Or I could just say "I think most people interpreted the tweet correctly, and it would be annoying if it was overly precise"

Yes, it's a bit of a pet peeve of mine to use the word "more" while leaving vague the point of comparison. Especially in something like a twitter poll -- twitter isn't exactly renowned as a place where people think closely about things before clicking.
How is "more likely"I'll defined? They are two options red or green. Are you more likely to draw red or are you more likely to draw green.. how is it poorly worded?
Because it could be more likely red than green, or more likely red than it was likely that the first choice was red (which is where some people got confused, they thought the question was asking about the relative chances of red on the first choice v second choice), more likely green than the first one was likely to be green(same basic problem).
My first interpretation of "more likely" was also "more likely than the previous ball". It makes more sense in the context of the previous sentence.

For example:

> The first time you shoot a basketball, you will almost certainly miss. The second time, you are more likely to make it.
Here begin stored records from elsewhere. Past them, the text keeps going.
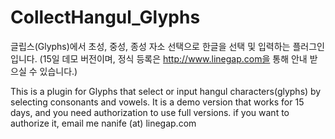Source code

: # CollectHangul_Glyphs
글립스(Glyphs)에서 초성, 중성, 종성 자소 선택으로 한글을 선택 및 입력하는 플러그인입니다.
(15일 데모 버전이며, 정식 등록은 http://www.linegap.com을 통해 안내 받으실 수 있습니다.)

This is a plugin for Glyphs that select or input hangul characters(glyphs) by selecting consonants and vowels. It is a demo version that works for 15 days, and you need authorization to use full versions. if you want to authorize it, email me nanife (at) linegap.com

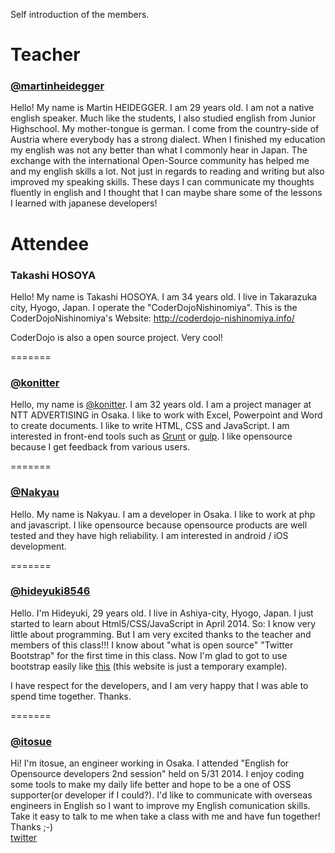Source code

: Self introduction of the members.


# Teacher

### [@martinheidegger](https://github.com/martinheidegger)

Hello! My name is Martin HEIDEGGER. I am 29 years old.
I am not a native english speaker. Much like the students, I also studied english from Junior Highschool. My mother-tongue is german. I come from the country-side of Austria where everybody has a strong dialect. When I finished my education my english was not any better than what I commonly hear in Japan.
The exchange with the international Open-Source community has helped me and my english skills a lot. Not just in regards to reading and writing but also improved my speaking skills. These days I can communicate my thoughts fluently in english and I thought that I can maybe share some of the lessons I learned with japanese developers!

# Attendee

### Takashi HOSOYA

Hello! My name is Takashi HOSOYA. I am 34 years old.
I live in Takarazuka city, Hyogo, Japan.
I operate the "CoderDojoNishinomiya".
This is the CoderDojoNishinomiya's Website: http://coderdojo-nishinomiya.info/

CoderDojo is also a open source project.
Very cool!

=======
### [@konitter](https://github.com/konitter)

Hello, my name is [@konitter](https://github.com/konitter). I am 32 years old.
I am a project manager at NTT ADVERTISING in Osaka. I like to work with Excel, Powerpoint and Word to create documents. I like to write HTML, CSS and JavaScript. I am interested in front-end tools such as [Grunt](https://github.com/gruntjs/grunt) or [gulp](https://github.com/gulpjs/gulp).
I like opensource because I get feedback from various users.

=======
### [@Nakyau](https://github.com/nakyau)

Hello. My name is Nakyau. 
I am a developer in Osaka. I like to work at php and javascript.
I like opensource because opensource products are well tested and they have high reliability.
I am interested in android / iOS development.

=======
### [@hideyuki8546](https://github.com/hideyuki8546)

Hello. I'm Hideyuki, 29 years old. I live in Ashiya-city, Hyogo, Japan.
I just started to learn about Html5/CSS/JavaScript in April 2014.
So: I know very little about programming.
But I am very excited thanks to the teacher and members of this class!!!
I know about "what is open source" "Twitter Bootstrap" for the first time in this class. Now I'm glad to got to use bootstrap easily like [this](http://geeks.secret.jp/) (this website is just a temporary example). 

I have respect for the developers, and I am very happy that I was able to spend time together. Thanks.

=======
### [@itosue](https://github.com/itosue)

Hi! I'm itosue, an engineer working in Osaka. 
I attended "English for Opensource developers 2nd session" held on 5/31 2014.
I enjoy coding some tools to make my daily life better and hope to be a one of OSS supporter(or developer if I could?).
I'd like to communicate with overseas engineers in English so I want to improve my English comunication skills.
Take it easy to talk to me when take a class with me and have fun together!  
Thanks ;-)  
[twitter](https://twitter.com/itosue)
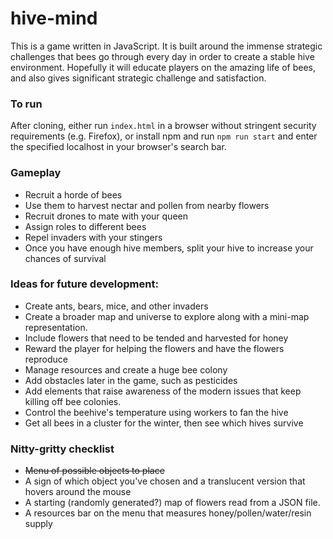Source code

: # hive-mind
This is a game written in JavaScript. It is built around the
immense strategic challenges that bees go through every day in order to
create a stable hive environment. Hopefully it will educate players on the
amazing life of bees, and also gives significant strategic challenge and
satisfaction.

### To run
After cloning, either run `index.html` in a browser without stringent
security requirements (e.g. Firefox), or install npm and run
`npm run start` and enter the specified localhost in your browser's search
bar.

### Gameplay
* Recruit a horde of bees
* Use them to harvest nectar and pollen from nearby flowers
* Recruit drones to mate with your queen
* Assign roles to different bees
* Repel invaders with your stingers
* Once you have enough hive members, split your hive to increase your chances
of survival


### Ideas for future development:
* Create ants, bears, mice, and other invaders
* Create a broader map and universe to explore along with a
mini-map representation.
* Include flowers that need to be tended and harvested for honey
* Reward the player for helping the flowers and have the flowers reproduce
* Manage resources and create a huge bee colony
* Add obstacles later in the game, such as pesticides
* Add elements that raise awareness of the modern issues that keep killing off
bee colonies.
* Control the beehive's temperature using workers to fan the hive
* Get all bees in a cluster for the winter, then see which hives survive

### Nitty-gritty checklist
* ~~Menu of possible objects to place~~
* A sign of which object you've chosen and a translucent version that hovers
around the mouse
* A starting (randomly generated?) map of flowers read from a
JSON file.
* A resources bar on the menu that measures honey/pollen/water/resin supply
Does the second sentence mean "more likely to make it than to miss"? No.

You don't need to think in terms of information to get the right answer, you just need to be careful of the setup.

You can easily apply frequentist probability reasoning and still get the right answer. You have to start from P(n > 50 | first pull is a red ball), and compute P(second ball red | first ball red) based on that.

Basically the mistake is computing the frequency over 100 balls, instead of computing it over the 100 possible values of n multiplied by the 100 balls.

Why would n be "uniformly randomly chosen" but then suddenly be known? I would mark this mis interpretation simply as wrong if I was a teacher.
That's definitely fair, and I assuming in a classroom setting you'd be very consistent and precise about what that means. But this is a twitter poll, and I doubt people are that consistent. Ultimately I'm just pushing back on the conclusion that this is because "Bayesian thinking is really foreign to people."

I think if the question had instead been "would you bet on the urn having started out with more red balls, green balls, or equal number of balls" the distribution would have been very different.

That question is quite a bit of handholding. A closer analogue would be “would you bet the next ball is red / green / they’re equally likely?”.

Personally I’d word it as “The next ball is… more likely to be red than green / more likely to be green than red / equally likely to be red or green / I don’t know.”

But isn't that exactly how it is worded? Just showing it a bit?
Not quite. People are arguing that “more likely to be red” can be interpreted as “more likely to be red than it was last time”. I guess you could do that with this wording, but that seems like quite a stretch.
i personally would throw out the question if i was a teacher. i still feel it's ambiguous
Another way of making your point: it would also make the information about the distribution of n irrelevant, so it's a bad interpretation of the question.
So? There's plenty of problem statements with irrelevant data. Children are also getting taught to determine which is relevant in class.

But also, it's not irrelevant because for two cases the probability stays equal. Calculating the exact chance is still an interesting problem and it could have been dumbed down for twitter only.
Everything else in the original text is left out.